David da Costa Santos

Este trabalho examina o cartão de crédito consignado com reserva de margem consignável nas relações de consumo, distinguindo-o do empréstimo consignado e discutindo falhas informacionais, vício do consentimento, práticas abusivas e superendividamento. O objetivo é avaliar a compatibilidade do RMC com o Código de Defesa do Consumidor e com a Lei 14.181/2021 e propor critérios objetivos de conformidade e de tutela do consumidor hipervulnerável. Adota-se método dedutivo, com pesquisa bibliográfica e documental e análise de jurisprudência recente do STJ e de tribunais estaduais. Os achados mapeiam padrões recorrentes quando o RMC é apresentado como empréstimo parcelado sem explicitar que a folha abate apenas o mínimo e que o saldo segue para fatura com encargos de cartão. Nesses cenários, observam-se reconhecimento de falha informacional e de vício de consentimento, conversão do negócio para empréstimo consignado, readequação de encargos à taxa média da modalidade, repetição do indébito quando cabível e fixação de danos morais em razão de abusividade.
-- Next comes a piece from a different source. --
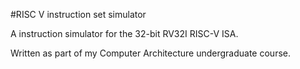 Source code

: #RISC V instruction set simulator

A instruction simulator for the 32-bit RV32I RISC-V ISA.

Written as part of my Computer Architecture undergraduate course.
O estudo também sistematiza deveres pré contratuais de transparência e adequação previstos na Lei 14.181/2021, a proteção do mínimo existencial e controles operacionais como checagem de margem, divulgação do custo efetivo total, simulações comparativas e prova inequívoca de ciência do consumidor, elementos úteis para orientar desenho do produto, oferta responsável e execução contratual. Palavras-chave: Cartão de crédito consignado (RMC); Empréstimo consignado; Vício do consentimento; Transparência e informação; Superendividamento; Lei 14.181/2021; Danos morais.